Information supplied:
○ ○ ○

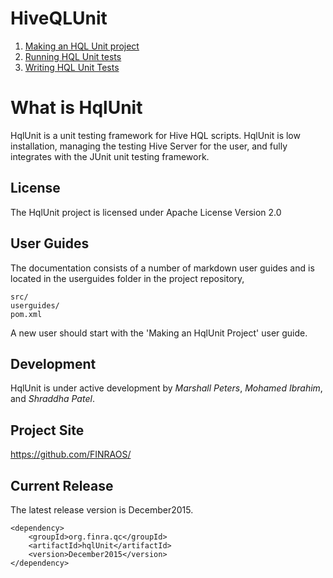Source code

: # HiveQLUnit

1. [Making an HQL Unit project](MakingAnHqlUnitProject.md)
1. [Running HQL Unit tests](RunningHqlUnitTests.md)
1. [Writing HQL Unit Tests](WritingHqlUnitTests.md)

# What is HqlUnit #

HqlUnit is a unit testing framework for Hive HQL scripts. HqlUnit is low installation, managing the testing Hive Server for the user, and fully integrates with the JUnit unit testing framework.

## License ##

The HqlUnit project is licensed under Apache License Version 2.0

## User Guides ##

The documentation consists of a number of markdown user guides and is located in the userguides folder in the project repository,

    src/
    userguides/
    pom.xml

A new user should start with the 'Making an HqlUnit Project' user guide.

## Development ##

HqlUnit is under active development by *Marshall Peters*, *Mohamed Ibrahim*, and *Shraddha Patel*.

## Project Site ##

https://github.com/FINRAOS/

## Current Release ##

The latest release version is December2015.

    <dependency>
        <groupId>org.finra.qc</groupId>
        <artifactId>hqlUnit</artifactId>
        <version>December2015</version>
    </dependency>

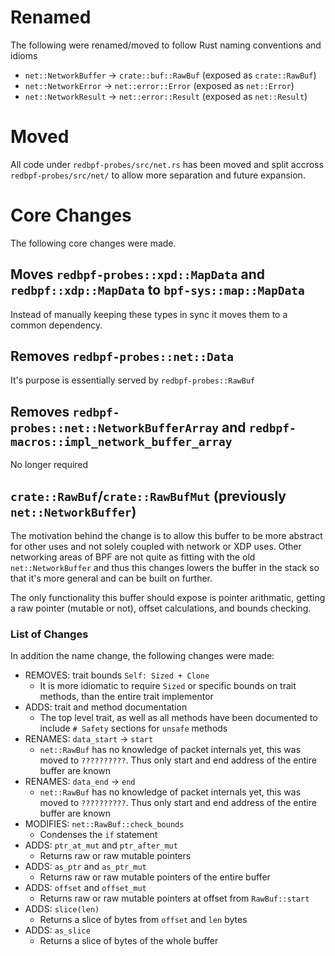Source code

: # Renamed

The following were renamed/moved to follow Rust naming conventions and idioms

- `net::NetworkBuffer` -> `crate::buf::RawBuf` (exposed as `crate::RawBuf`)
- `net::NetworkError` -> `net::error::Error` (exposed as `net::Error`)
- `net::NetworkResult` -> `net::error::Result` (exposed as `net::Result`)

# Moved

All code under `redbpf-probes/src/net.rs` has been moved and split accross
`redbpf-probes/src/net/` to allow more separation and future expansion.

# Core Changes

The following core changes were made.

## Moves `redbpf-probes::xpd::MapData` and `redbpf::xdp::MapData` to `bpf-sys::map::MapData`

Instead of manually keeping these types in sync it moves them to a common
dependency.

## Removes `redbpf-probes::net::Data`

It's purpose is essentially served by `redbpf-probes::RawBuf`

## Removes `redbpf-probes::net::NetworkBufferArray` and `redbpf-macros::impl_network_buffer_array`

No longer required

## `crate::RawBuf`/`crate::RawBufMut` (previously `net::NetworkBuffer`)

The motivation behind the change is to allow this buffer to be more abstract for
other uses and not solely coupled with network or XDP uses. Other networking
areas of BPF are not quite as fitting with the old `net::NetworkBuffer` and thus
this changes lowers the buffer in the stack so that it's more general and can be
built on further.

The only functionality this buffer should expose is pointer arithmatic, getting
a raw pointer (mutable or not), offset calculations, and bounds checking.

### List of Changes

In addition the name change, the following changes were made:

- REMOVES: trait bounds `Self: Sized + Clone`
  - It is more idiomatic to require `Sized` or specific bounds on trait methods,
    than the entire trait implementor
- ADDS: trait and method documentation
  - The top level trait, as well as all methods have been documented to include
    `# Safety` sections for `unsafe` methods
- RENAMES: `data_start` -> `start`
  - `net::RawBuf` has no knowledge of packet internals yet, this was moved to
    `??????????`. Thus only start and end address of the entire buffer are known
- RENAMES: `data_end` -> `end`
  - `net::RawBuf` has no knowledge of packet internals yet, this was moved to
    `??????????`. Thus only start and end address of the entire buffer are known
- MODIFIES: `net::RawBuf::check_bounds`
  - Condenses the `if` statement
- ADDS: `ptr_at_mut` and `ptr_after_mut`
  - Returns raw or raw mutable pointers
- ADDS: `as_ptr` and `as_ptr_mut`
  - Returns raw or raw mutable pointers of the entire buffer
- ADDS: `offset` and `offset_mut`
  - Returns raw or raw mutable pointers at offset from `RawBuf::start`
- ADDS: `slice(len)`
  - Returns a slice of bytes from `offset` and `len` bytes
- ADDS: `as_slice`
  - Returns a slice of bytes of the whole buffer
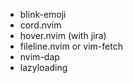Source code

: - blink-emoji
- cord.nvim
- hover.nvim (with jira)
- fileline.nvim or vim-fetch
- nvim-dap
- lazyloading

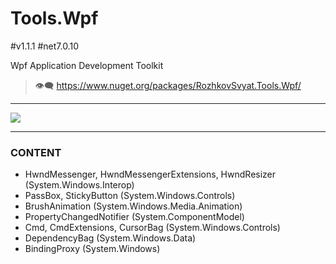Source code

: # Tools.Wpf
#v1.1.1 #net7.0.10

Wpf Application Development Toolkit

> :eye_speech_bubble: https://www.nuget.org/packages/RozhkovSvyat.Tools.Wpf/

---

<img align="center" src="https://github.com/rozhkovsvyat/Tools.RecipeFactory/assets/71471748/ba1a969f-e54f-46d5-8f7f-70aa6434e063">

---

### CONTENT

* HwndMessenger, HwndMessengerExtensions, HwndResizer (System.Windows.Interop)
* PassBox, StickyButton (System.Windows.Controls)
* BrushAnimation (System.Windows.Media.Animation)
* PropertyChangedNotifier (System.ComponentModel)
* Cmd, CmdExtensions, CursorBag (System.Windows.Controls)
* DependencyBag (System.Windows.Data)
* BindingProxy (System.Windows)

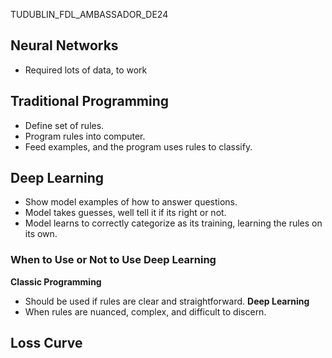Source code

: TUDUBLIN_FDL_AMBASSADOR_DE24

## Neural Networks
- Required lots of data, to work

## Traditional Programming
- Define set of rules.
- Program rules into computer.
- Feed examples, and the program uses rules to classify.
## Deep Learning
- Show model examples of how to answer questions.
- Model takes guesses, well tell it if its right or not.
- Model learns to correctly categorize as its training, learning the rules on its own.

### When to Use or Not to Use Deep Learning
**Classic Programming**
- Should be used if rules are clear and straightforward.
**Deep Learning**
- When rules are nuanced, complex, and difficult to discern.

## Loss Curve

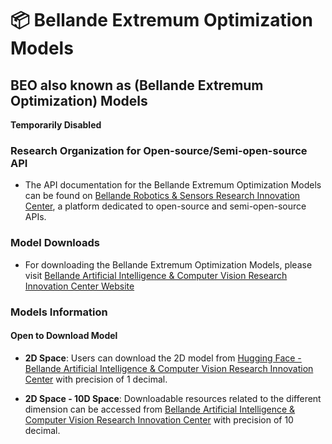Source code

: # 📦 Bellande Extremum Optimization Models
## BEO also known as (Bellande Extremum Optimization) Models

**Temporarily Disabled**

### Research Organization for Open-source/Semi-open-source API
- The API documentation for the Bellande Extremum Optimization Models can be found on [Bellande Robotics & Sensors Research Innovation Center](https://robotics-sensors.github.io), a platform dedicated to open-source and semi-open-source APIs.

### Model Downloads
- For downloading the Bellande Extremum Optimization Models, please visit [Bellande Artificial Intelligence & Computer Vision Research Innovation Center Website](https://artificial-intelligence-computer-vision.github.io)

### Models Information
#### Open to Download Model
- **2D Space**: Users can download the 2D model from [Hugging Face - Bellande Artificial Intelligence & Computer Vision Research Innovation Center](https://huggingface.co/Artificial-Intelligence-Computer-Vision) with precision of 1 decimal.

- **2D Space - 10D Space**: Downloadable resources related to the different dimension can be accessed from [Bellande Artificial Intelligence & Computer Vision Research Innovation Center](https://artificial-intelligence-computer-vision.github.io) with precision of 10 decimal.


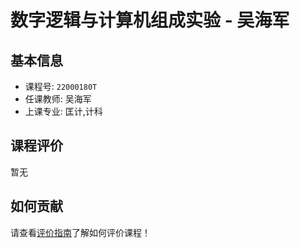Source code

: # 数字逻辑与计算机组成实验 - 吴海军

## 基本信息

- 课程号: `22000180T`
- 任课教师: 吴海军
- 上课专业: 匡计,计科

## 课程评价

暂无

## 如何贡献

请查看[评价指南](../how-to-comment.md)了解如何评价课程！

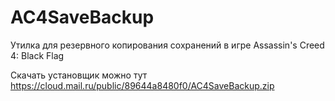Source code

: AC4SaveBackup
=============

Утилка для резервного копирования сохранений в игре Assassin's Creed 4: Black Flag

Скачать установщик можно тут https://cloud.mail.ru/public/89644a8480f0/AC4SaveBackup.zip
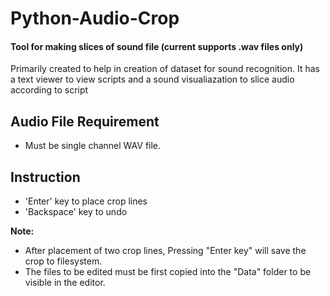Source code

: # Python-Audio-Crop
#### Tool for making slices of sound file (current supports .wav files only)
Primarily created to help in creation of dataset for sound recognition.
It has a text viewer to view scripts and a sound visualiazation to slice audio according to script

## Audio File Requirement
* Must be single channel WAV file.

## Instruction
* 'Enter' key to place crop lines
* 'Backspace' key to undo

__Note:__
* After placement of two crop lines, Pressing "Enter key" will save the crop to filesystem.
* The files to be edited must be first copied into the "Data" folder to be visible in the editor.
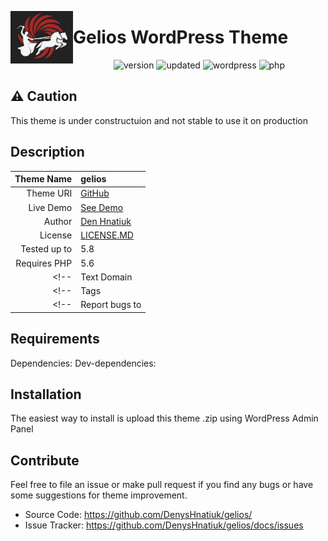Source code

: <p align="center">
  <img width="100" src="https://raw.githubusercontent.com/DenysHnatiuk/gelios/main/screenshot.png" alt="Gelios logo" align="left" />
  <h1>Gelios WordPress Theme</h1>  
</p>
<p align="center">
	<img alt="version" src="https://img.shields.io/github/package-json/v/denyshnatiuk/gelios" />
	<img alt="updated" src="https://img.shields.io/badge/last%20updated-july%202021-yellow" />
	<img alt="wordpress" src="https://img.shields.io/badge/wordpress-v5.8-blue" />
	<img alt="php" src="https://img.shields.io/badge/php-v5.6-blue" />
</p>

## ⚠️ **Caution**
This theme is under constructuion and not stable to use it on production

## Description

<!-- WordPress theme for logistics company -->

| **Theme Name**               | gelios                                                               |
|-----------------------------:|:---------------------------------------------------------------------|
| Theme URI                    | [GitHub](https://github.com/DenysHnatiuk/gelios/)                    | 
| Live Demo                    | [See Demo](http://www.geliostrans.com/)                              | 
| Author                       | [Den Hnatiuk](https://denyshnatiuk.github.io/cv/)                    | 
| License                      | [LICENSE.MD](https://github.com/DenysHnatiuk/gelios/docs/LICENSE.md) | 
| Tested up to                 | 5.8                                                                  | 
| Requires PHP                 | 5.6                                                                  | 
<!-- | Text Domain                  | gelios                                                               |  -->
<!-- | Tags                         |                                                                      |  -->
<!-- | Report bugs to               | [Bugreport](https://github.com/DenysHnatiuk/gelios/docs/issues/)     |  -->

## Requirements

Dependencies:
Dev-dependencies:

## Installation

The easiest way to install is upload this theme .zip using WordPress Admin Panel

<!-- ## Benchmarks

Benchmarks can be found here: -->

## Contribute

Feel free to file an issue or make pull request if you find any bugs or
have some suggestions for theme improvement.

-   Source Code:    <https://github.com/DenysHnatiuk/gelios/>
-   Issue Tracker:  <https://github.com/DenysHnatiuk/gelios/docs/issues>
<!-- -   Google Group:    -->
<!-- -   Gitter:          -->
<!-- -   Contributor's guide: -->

○ ○ ○

Task directions: Lines from the one above containing "#v1.1.1 #net7.0.10" down to the one containing "## Traditional Programming" should be transcribed exactly, with both ends kept and no pictures.

Your solution:
#v1.1.1 #net7.0.10

Wpf Application Development Toolkit

> :eye_speech_bubble: https://www.nuget.org/packages/RozhkovSvyat.Tools.Wpf/

---

<img align="center" src="https://github.com/rozhkovsvyat/Tools.RecipeFactory/assets/71471748/ba1a969f-e54f-46d5-8f7f-70aa6434e063">

---

### CONTENT

* HwndMessenger, HwndMessengerExtensions, HwndResizer (System.Windows.Interop)
* PassBox, StickyButton (System.Windows.Controls)
* BrushAnimation (System.Windows.Media.Animation)
* PropertyChangedNotifier (System.ComponentModel)
* Cmd, CmdExtensions, CursorBag (System.Windows.Controls)
* DependencyBag (System.Windows.Data)
* BindingProxy (System.Windows)

Source code

: TUDUBLIN_FDL_AMBASSADOR_DE24

## Neural Networks
- Required lots of data, to work

## Traditional Programming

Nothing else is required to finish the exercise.